A previous version of SB 169 would have required voters to supply a valid photo ID. That language was taken out. The provision requiring college students to produce two forms of identification was also removed earlier in March, but reinserted via amendment on the House floor this week.
Lawmakers tussled over SB 169 at that point, debating the pros and cons of stricter voter ID requirements. Supporters argued the new provisions would strengthen Montana’s election process and prevent negligent or fraudulent electors from undermining democracy. Rep. Barry Usher, R-Roundup, said identity confirmation for voters should be held to the same standard as for people buying cars, recreational vehicles or houses, which require multiple forms of ID. He added that the ease with which illegal immigrants can obtain a driver’s license raises the possibility of non-eligible voters being able to cast a ballot. Rep. Kerri Seekins-Crowe, R-Billings, cited her years of working for Delta Airlines when pointing out that the Transportation Safety Administration is currently stricter about ID requirements than Montana election law.
“What I appreciate about this bill is it actually is a bill about protecting our Montanans and Montana values, our Montana families and our Montana way of life,” Seekins-Crowe said.
Opponents continued to stress that SB 169, like several other election law changes proposed this session, stands to disproportionately disenfranchise students, the elderly and indigenous Montanans. Rep. Jessica Karjala, D-Billings, said some people simply don’t have the money to afford the required forms of identification and may not pay utilities under their own name for a variety of reasons. Karjala spoke to how elderly people could be negatively impacted by describing her mother-in-law, an extremely active voter who stopped driving years before her death, did not have a driver’s license, and paid utilities under her husband’s name. Rep. Jonathan Windy Boy, D-Box Elder, testified that in reservation communities, two or three families could be living in one household because “that’s what’s available.” Requiring two forms of ID including an electricity or telephone bill, he said, would be “another barrier” for people who are otherwise eligible to vote. Windy Boy also speculated that if SB 169 is signed into law, it will likely generate a legal challenge.

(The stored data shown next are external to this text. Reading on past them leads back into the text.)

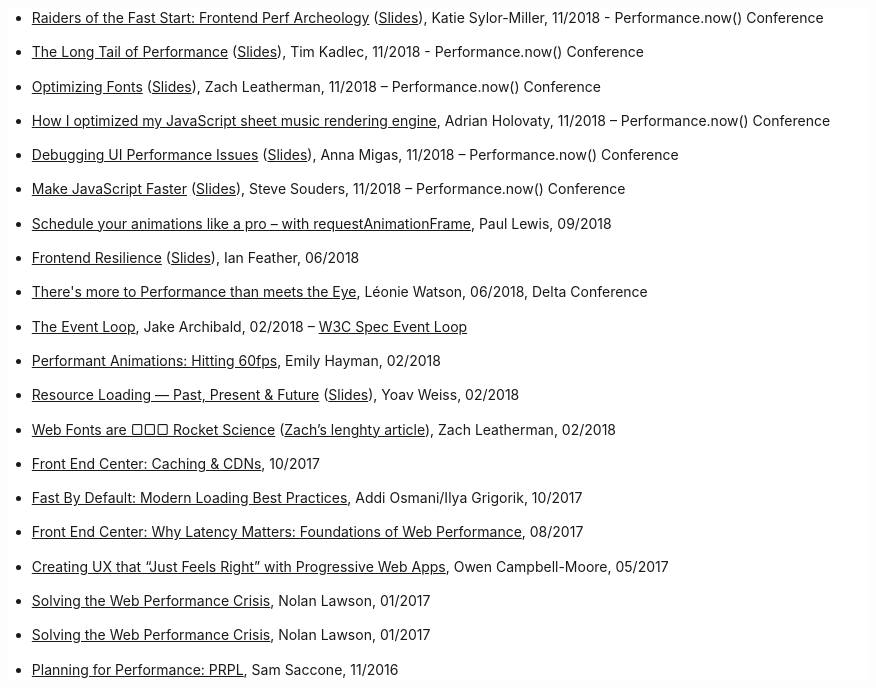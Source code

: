 * [Raiders of the Fast Start: Frontend Perf Archeology](https://www.youtube.com/watch?v=qts9gPYoANU) ([Slides](https://www.slideshare.net/KatrinaSylorMiller/raiders-of-the-fast-start-frontend-performance-archaeology-performancenow-conference)), Katie Sylor-Miller, 11/2018 - Performance.now() Conference

* [The Long Tail of Performance](https://www.youtube.com/watch?v=6vMvg38CXFk) ([Slides](https://noti.st/tkadlec/FAqr8X)), Tim Kadlec, 11/2018 - Performance.now() Conference

* [Optimizing Fonts](https://www.youtube.com/watch?v=FbguhX3n3Uc) ([Slides](https://noti.st/zachleat/KNaZEg/the-five-whys-of-web-font-loading-performance)), Zach Leatherman, 11/2018 – Performance.now() Conference

* [How I optimized my JavaScript sheet music rendering engine](https://www.youtube.com/watch?v=XH5EtQge_Bg), Adrian Holovaty, 11/2018 – Performance.now() Conference

* [Debugging UI Performance Issues](https://www.youtube.com/watch?v=JGdIzKcAEkI) ([Slides](https://www.slideshare.net/AnnaMigas1/performancenow-fast-but-not-furious)), Anna Migas, 11/2018 – Performance.now() Conference

* [Make JavaScript Faster](https://www.youtube.com/watch?v=RwSlubTBnew) ([Slides](https://www.slideshare.net/souders/make-javascript-faster)), Steve Souders, 11/2018 – Performance.now() Conference

* [Schedule your animations like a pro – with requestAnimationFrame](https://www.youtube.com/watch?v=wSEU7ivOnzc), Paul Lewis, 09/2018

* [Frontend Resilience](https://www.youtube.com/watch?v=iUfymdAZ1wI) ([Slides](https://speakerdeck.com/ianfeather/building-resilient-frontend-systems-all-day-hey)), Ian Feather, 06/2018

* [There's more to Performance than meets the Eye](https://www.youtube.com/watch?v=n1sXj9oAXFU), Léonie Watson, 06/2018, Delta Conference

* [The Event Loop](https://vimeo.com/254947206), Jake Archibald, 02/2018 – [W3C Spec Event Loop](https://html.spec.whatwg.org/multipage/webappapis.html#event-loop-processing-model)

* [Performant Animations: Hitting 60fps](https://vimeo.com/254906131), Emily Hayman, 02/2018

* [Resource Loading — Past, Present & Future](https://vimeo.com/254861484) ([Slides](https://yoavweiss.github.io/smashing_resource_loading_past_present_future/#1)), Yoav Weiss, 02/2018

* [Web Fonts are ▢▢▢ Rocket Science](https://vimeo.com/254727749) ([Zach’s lenghty article](https://www.zachleat.com/web/comprehensive-webfonts/)), Zach Leatherman, 02/2018

* [Front End Center: Caching & CDNs](https://www.youtube.com/watch?v=_QeNLrkPvdI), 10/2017

* [Fast By Default: Modern Loading Best Practices](https://www.youtube.com/watch?v=_srJ7eHS3IM), Addi Osmani/Ilya Grigorik, 10/2017

* [Front End Center: Why Latency Matters: Foundations of Web Performance](https://www.youtube.com/watch?v=ak4EZQB4Ylg), 08/2017

* [Creating UX that “Just Feels Right” with Progressive Web Apps](https://www.youtube.com/watch?v=mmq-KVeO-uU), Owen Campbell-Moore, 05/2017

* [Solving the Web Performance Crisis](https://channel9.msdn.com/Blogs/msedgedev/nolanlaw-web-perf-crisis), Nolan Lawson, 01/2017

* [Solving the Web Performance Crisis](https://www.youtube.com/watch?v=yfmqDqmSJXw), Nolan Lawson, 01/2017

* [Planning for Performance: PRPL](https://www.youtube.com/watch?v=RWLzUnESylc), Sam Saccone, 11/2016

That was the concern of Rep. Geraldine Custer, R-Forsyth, as well. Custer said the amendment aimed at student voters undermined considerable work done by lawmakers, the governor’s office, the secretary of state’s office, the Montana Association of Counties and county clerks and recorders to address earlier issues.
“Putting this wording back in requiring the college students to have two forms of ID is discriminatory,” Custer said, “and it’s going to go right to court. And I think this flies in the face of conservative Republican principles that we’re going to spend hard-earned Montana taxpayers’ dollars to line the pockets of attorneys when we don’t need to do this.”
Custer was the sole Republican to vote no on SB 169 Friday afternoon. The full Democratic wing of the House also voted against the bill. The amended version now goes back to the Senate for consideration, where it passed on a party-line vote in early February.